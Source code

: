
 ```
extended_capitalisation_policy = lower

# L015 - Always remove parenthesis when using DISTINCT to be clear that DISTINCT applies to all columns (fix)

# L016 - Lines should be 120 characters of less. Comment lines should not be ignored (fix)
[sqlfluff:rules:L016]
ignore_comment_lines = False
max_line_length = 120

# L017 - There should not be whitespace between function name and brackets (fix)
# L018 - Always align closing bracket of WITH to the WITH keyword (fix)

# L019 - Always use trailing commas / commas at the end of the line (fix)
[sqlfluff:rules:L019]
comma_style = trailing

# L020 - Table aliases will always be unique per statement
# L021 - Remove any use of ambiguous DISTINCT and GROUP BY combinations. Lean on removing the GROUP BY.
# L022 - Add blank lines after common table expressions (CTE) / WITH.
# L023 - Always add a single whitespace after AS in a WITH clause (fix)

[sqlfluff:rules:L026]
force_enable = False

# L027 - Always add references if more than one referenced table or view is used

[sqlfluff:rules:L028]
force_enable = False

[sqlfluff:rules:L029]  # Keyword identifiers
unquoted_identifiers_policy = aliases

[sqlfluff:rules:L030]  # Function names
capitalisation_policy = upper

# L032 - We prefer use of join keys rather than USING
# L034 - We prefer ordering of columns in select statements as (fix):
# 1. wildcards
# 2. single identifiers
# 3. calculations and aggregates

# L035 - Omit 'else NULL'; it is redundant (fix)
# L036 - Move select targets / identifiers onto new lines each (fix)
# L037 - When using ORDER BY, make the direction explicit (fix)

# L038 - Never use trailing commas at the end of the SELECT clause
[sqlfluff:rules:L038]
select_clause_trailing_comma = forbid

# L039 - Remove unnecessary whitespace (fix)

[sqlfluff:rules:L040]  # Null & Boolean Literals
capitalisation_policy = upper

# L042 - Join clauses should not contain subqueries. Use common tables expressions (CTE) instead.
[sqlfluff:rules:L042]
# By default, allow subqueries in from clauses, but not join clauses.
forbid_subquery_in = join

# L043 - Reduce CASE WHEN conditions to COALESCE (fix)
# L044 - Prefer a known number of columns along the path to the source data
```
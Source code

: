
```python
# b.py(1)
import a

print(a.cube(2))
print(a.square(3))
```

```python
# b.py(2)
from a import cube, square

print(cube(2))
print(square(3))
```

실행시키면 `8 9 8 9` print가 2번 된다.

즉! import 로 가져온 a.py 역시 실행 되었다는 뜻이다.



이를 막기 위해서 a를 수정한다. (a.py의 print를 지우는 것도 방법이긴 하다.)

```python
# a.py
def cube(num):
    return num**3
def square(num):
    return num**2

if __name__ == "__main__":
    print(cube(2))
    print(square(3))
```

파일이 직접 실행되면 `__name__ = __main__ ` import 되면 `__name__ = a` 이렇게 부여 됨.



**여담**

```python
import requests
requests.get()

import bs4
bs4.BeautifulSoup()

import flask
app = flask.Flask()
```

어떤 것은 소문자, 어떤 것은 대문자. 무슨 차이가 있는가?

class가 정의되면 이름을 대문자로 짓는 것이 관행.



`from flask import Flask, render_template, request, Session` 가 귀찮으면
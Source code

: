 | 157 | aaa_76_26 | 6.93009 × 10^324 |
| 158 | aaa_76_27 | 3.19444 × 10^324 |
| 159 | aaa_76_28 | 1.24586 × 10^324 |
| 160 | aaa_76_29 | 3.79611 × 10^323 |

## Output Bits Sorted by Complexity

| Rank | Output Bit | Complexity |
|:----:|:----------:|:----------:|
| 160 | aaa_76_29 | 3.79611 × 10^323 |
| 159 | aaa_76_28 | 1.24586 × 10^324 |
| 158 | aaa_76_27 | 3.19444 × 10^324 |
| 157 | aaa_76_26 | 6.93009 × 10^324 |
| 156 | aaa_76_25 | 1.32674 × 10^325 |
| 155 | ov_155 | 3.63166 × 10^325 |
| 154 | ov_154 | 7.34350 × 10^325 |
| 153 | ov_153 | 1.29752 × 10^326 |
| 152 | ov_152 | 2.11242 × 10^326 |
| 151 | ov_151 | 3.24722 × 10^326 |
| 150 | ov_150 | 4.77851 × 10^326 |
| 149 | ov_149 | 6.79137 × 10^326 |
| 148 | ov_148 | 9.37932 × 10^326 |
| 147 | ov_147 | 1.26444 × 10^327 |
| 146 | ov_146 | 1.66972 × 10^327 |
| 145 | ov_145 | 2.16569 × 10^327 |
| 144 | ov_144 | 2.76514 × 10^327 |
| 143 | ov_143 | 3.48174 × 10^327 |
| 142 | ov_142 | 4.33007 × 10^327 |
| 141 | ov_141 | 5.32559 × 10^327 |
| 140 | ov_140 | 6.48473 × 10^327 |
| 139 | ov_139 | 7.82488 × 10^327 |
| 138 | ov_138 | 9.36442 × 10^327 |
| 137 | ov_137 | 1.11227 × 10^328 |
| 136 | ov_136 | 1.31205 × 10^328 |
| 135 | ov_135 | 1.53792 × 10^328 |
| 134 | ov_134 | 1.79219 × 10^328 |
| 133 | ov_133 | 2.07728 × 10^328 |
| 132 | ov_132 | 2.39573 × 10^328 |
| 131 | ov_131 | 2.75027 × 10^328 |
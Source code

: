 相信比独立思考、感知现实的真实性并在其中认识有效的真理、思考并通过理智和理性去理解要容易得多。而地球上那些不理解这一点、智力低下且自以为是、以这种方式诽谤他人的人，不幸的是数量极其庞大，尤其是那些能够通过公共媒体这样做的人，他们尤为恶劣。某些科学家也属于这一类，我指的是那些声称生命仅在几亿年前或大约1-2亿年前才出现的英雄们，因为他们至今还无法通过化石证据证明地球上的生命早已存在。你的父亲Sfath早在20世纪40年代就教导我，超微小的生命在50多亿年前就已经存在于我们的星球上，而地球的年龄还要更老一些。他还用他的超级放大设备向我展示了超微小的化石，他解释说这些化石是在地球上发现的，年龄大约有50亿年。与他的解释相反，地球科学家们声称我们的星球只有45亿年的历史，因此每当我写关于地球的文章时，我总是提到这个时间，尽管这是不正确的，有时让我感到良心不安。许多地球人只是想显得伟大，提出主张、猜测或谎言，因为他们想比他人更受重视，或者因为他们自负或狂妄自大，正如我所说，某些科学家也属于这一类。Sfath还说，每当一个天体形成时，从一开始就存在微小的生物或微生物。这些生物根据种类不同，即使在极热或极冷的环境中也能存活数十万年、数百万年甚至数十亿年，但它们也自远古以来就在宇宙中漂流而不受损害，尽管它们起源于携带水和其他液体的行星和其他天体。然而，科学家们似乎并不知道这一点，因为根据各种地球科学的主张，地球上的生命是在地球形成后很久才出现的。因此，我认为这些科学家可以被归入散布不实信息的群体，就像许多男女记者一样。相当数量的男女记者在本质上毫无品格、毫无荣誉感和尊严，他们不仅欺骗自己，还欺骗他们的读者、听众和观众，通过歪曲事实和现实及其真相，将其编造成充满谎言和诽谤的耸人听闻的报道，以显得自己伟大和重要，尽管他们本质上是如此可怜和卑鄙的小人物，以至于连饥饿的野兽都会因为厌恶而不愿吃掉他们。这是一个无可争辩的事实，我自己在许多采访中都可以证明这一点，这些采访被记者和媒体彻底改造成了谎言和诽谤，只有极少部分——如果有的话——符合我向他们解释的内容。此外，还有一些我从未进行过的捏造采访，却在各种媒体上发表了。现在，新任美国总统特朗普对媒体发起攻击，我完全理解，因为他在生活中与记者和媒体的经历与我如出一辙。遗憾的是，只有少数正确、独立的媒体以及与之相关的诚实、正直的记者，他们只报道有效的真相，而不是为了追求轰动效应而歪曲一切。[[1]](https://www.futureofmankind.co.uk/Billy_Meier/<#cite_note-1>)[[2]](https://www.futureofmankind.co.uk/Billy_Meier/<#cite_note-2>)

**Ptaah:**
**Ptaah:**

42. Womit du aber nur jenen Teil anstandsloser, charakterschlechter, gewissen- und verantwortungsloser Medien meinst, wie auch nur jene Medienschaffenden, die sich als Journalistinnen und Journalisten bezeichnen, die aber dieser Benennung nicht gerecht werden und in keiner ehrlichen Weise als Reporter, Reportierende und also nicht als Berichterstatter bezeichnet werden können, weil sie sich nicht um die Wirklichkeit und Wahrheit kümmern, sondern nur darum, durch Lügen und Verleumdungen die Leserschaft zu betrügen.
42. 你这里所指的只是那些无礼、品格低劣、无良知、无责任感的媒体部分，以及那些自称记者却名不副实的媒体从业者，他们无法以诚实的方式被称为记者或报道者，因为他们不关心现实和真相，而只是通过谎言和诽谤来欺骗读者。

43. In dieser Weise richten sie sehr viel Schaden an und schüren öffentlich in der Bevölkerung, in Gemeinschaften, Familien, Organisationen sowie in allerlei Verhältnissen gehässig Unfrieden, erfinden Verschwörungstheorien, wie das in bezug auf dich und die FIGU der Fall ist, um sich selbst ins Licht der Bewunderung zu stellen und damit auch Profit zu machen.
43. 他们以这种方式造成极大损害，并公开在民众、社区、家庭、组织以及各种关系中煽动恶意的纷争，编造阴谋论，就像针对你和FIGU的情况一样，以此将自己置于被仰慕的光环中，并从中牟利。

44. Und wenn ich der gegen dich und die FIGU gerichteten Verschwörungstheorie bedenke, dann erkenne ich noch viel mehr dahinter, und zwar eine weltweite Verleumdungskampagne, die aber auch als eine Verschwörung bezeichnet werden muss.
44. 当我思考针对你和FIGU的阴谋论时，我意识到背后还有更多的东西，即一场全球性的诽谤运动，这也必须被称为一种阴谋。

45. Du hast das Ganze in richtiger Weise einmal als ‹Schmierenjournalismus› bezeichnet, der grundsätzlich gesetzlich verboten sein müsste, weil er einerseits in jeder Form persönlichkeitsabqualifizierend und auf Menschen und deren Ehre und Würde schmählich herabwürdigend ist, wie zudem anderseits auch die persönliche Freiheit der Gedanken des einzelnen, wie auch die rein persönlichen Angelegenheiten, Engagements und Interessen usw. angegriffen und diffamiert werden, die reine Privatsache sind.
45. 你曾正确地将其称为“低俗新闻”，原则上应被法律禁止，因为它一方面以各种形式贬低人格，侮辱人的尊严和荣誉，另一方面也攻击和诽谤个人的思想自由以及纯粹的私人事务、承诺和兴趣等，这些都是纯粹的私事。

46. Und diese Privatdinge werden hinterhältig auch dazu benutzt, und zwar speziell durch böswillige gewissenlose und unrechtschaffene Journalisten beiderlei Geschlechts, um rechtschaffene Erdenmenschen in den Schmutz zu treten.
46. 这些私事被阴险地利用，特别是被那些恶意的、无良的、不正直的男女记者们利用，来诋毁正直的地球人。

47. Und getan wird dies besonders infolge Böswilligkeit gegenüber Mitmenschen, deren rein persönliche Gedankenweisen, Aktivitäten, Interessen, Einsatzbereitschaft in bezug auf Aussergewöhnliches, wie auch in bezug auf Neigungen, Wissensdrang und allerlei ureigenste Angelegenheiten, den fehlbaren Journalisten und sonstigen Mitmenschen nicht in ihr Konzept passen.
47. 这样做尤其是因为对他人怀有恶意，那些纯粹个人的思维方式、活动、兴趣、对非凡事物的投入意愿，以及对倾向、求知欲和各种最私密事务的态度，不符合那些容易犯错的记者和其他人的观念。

Exercise requirements — What number of lines in the data above include the string "aber"? Answer with that number only.

Result — 2